During his unveiling, Xavi spoke of the man he says he wants to follow - Pep Guardiola. He would do well to follow in Pep’s footsteps. In fact, there are quite a few similarities between the two.

Guardiola went from Miniestadi (now called the Johan Cruyff stadium) to Camp Nou to triumph as a Barca midfielder. Xavi too.

Guardiola played two Champions League finals as a starter, Xavi too. Guardiola played in Qatar, and so did Xavi. Guardiola took charge of a high-profile team without much experience as a manager, just like Xavi. Guardiola took the opportunity given by Joan Laporta, Xavi did as well.

Guardiola had to coach a team that had his former teammates. So will Xavi.

Xavi, aged 41, is now embarking on a new path that fans hope will be similar to that of Guardiola in a club which has a tradition of giving its former players a chance to take on the role of managers.

But that path does not always lead to glory. Let’s start with the successes.

Cruyff is and will continue to be one of the most important men in Barca’s history. His five years as a player and another eight as manager will never be forgotten; especially the latter part. He is, after all, the creator of the current Barca philosophy of football.

Another former player who was successful as a manager is Luis Enrique - the current coach of the Spanish national team.

Having played for the Catalans from 1996 to 2004 and following some experience as a manager at other clubs, he returned to Camp Nou. The Asturian had spent eight seasons in a Barca shirt, while as a manager he was there for three in which he won a stunning nine trophies; one of them being the Champions League.

He was aided by the famous 'MSN' trio of Messi, Suarez and Neymar, which landed a treble in Enrique's first season. By all accounts, he is Barcelona's greatest manager in the post-Guardiola era.

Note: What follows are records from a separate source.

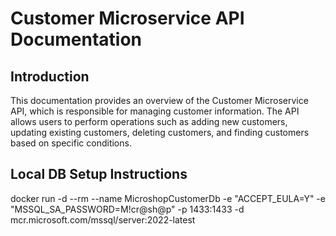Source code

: # Customer Microservice API Documentation

## Introduction

This documentation provides an overview of the Customer Microservice API, which is responsible for managing customer information. The API allows users to perform operations such as adding new customers, updating existing customers, deleting customers, and finding customers based on specific conditions.

## Local DB Setup Instructions

docker run -d --rm --name MicroshopCustomerDb -e "ACCEPT_EULA=Y" -e "MSSQL_SA_PASSWORD=M!cr@sh@p" -p 1433:1433 -d mcr.microsoft.com/mssql/server:2022-latest

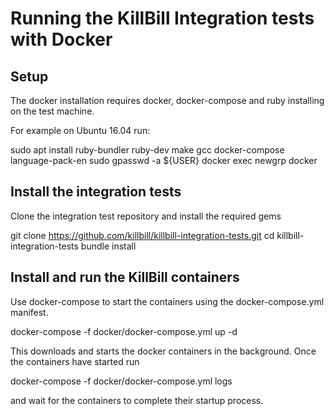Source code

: Running the KillBill Integration tests with Docker
==================================================

Setup
-----

The docker installation requires docker, docker-compose and ruby
installing on the test machine.

For example on Ubuntu 16.04 run:

  sudo apt install ruby-bundler ruby-dev make gcc docker-compose language-pack-en
  sudo gpasswd -a ${USER} docker
  exec newgrp docker


Install the integration tests
-----------------------------

Clone the integration test repository and install the required gems

  git clone https://github.com/killbill/killbill-integration-tests.git
  cd killbill-integration-tests
  bundle install

Install and run the KillBill containers
---------------------------------------

Use docker-compose to start the containers using the docker-compose.yml manifest.

  docker-compose -f docker/docker-compose.yml up -d

This downloads and starts the docker containers in the background. Once the containers have started run

  docker-compose -f docker/docker-compose.yml logs

and wait for the containers to complete their startup process.


  
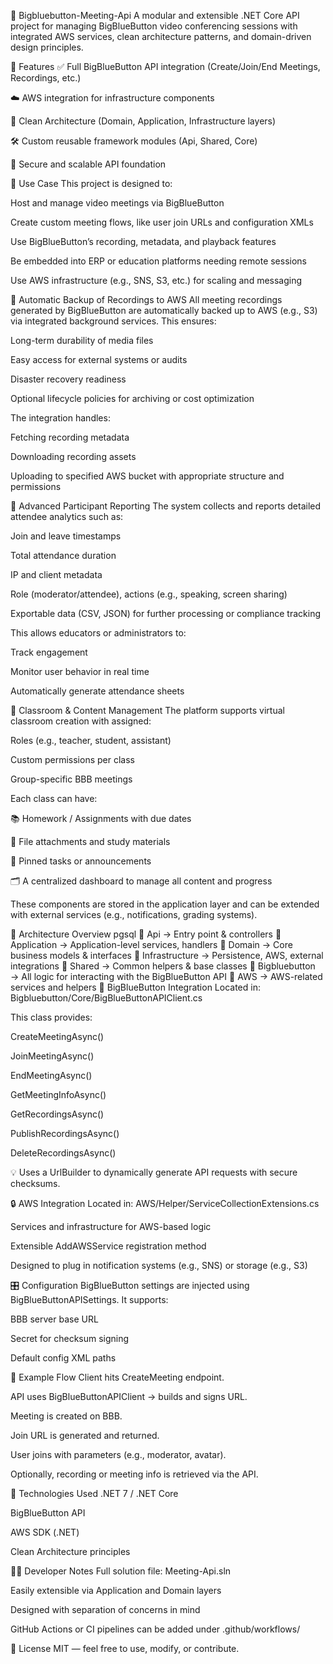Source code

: 🧩 Bigbluebutton-Meeting-Api
A modular and extensible .NET Core API project for managing BigBlueButton video conferencing sessions with integrated AWS services, clean architecture patterns, and domain-driven design principles.

🚀 Features
✅ Full BigBlueButton API integration (Create/Join/End Meetings, Recordings, etc.)

☁️ AWS integration for infrastructure components

🧱 Clean Architecture (Domain, Application, Infrastructure layers)

🛠️ Custom reusable framework modules (Api, Shared, Core)

🔐 Secure and scalable API foundation

🧪 Use Case
This project is designed to:

Host and manage video meetings via BigBlueButton

Create custom meeting flows, like user join URLs and configuration XMLs

Use BigBlueButton’s recording, metadata, and playback features

Be embedded into ERP or education platforms needing remote sessions

Use AWS infrastructure (e.g., SNS, S3, etc.) for scaling and messaging

📁 Automatic Backup of Recordings to AWS
All meeting recordings generated by BigBlueButton are automatically backed up to AWS (e.g., S3) via integrated background services. This ensures:

Long-term durability of media files

Easy access for external systems or audits

Disaster recovery readiness

Optional lifecycle policies for archiving or cost optimization

The integration handles:

Fetching recording metadata

Downloading recording assets

Uploading to specified AWS bucket with appropriate structure and permissions

👥 Advanced Participant Reporting
The system collects and reports detailed attendee analytics such as:

Join and leave timestamps

Total attendance duration

IP and client metadata

Role (moderator/attendee), actions (e.g., speaking, screen sharing)

Exportable data (CSV, JSON) for further processing or compliance tracking

This allows educators or administrators to:

Track engagement

Monitor user behavior in real time

Automatically generate attendance sheets

🏫 Classroom & Content Management
The platform supports virtual classroom creation with assigned:

Roles (e.g., teacher, student, assistant)

Custom permissions per class

Group-specific BBB meetings

Each class can have:

📚 Homework / Assignments with due dates

📎 File attachments and study materials

📌 Pinned tasks or announcements

🗂️ A centralized dashboard to manage all content and progress

These components are stored in the application layer and can be extended with external services (e.g., notifications, grading systems).

🧱 Architecture Overview
pgsql
📁 Api                 → Entry point & controllers
📁 Application         → Application-level services, handlers
📁 Domain              → Core business models & interfaces
📁 Infrastructure      → Persistence, AWS, external integrations
📁 Shared              → Common helpers & base classes
📁 Bigbluebutton       → All logic for interacting with the BigBlueButton API
📁 AWS                 → AWS-related services and helpers
🔗 BigBlueButton Integration
Located in: Bigbluebutton/Core/BigBlueButtonAPIClient.cs

This class provides:

CreateMeetingAsync()

JoinMeetingAsync()

EndMeetingAsync()

GetMeetingInfoAsync()

GetRecordingsAsync()

PublishRecordingsAsync()

DeleteRecordingsAsync()

💡 Uses a UrlBuilder to dynamically generate API requests with secure checksums.

🔒 AWS Integration
Located in: AWS/Helper/ServiceCollectionExtensions.cs

Services and infrastructure for AWS-based logic

Extensible AddAWSService registration method

Designed to plug in notification systems (e.g., SNS) or storage (e.g., S3)

🎛️ Configuration
BigBlueButton settings are injected using BigBlueButtonAPISettings. It supports:

BBB server base URL

Secret for checksum signing

Default config XML paths

🧪 Example Flow
Client hits CreateMeeting endpoint.

API uses BigBlueButtonAPIClient → builds and signs URL.

Meeting is created on BBB.

Join URL is generated and returned.

User joins with parameters (e.g., moderator, avatar).

Optionally, recording or meeting info is retrieved via the API.

📌 Technologies Used
.NET 7 / .NET Core

BigBlueButton API

AWS SDK (.NET)

Clean Architecture principles

🧑‍💻 Developer Notes
Full solution file: Meeting-Api.sln

Easily extensible via Application and Domain layers

Designed with separation of concerns in mind

GitHub Actions or CI pipelines can be added under .github/workflows/ 

📄 License
MIT — feel free to use, modify, or contribute.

Another former player who returned and tasted success is Ernesto Valverde. He was chosen after the departure of Enrique with the aim of staying true to the Barca style. Valverde knew the club well as he spent two seasons there as a player.

As a manager, he won the La Liga two times, plus the Copa del Rey and Spanish Supercup. However, he failed in the Champions League, which was a blot on his record.

As Xavi prepares for possibly his biggest challenge, he would do well to focus on the successes, as well as failures in Barca’s management.

Ronald Koeman was idolised by fans for his achievements as a player, before it all fell apart during his stint as manager.

Another one was Carles Rexach, who also had an excellent reputation among fans. He was at the club between 1964 and 1981. Later on, he became assistant to Cruyff and coached the first team intermittently, but without success. He was the one who discovered Messi and brought him to Barcelona, but finds himself in the list of failed managers.

Xavi is next, and we can only hope he succeeds like Guardiola or Valverde. But he must remember that being a club icon is no guarantee of success.